OSOM: A simultaneously optimal algorithm for multi-armed and linear contextual bandits
This addresses the challenge of data-dependent policy class selection in contextual bandits, offering a unified solution that avoids sub-optimal performance in either regime, though it is incremental in advancing bandit algorithms.
The paper tackles the problem of designing a single algorithm that performs optimally in both multi-armed and linear contextual bandit regimes without prior knowledge of the reward model, achieving problem-dependent optimal regret rates for multi-armed bandits and minimax optimal rates for linear contextual bandits under stochastic contexts.
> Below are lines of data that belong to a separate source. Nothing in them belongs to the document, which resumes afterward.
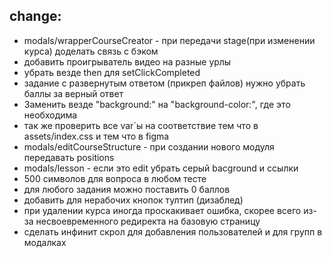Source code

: ## change:

-   modals/wrapperCourseCreator - при передачи stage(при изменении курса) доделать связь с бэком
-   добавить проигрыватель видео на разные урлы
-   убрать везде then для setClickCompleted
-   задание с развернутым ответом (прикреп файлов) нужно убрать баллы за верный ответ
-   Заменить везде "background:" на "background-color:", где это необходима
-   так же проверить все var`ы на соответствие тем что в assets/index.css и тем что в figma
-   modals/editCourseStructure - при создании нового модуля передавать positions
-   modals/lesson - если это edit убрать серый bacground и ссылки
-   500 символов для вопроса в любом тесте
-   для любого задания можно поставить 0 баллов
-   добавить для нерабочих кнопок тултип (дизаблед)
-   при удалении курса иногда проскакивает ошибка, скорее всего из-за несвоевременного редиректа на базовую страницу
-   сделать инфинит скрол для добавления пользователей и для групп в модалках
We consider the stochastic linear (multi-armed) contextual bandit problem with the possibility of hidden simple multi-armed bandit structure in which the rewards are independent of the contextual information. Algorithms that are designed solely for one of the regimes are known to be sub-optimal for the alternate regime. We design a single computationally efficient algorithm that simultaneously obtains problem-dependent optimal regret rates in the simple multi-armed bandit regime and minimax optimal regret rates in the linear contextual bandit regime, without knowing a priori which of the two models generates the rewards. These results are proved under the condition of stochasticity of contextual information over multiple rounds. Our results should be viewed as a step towards principled data-dependent policy class selection for contextual bandits.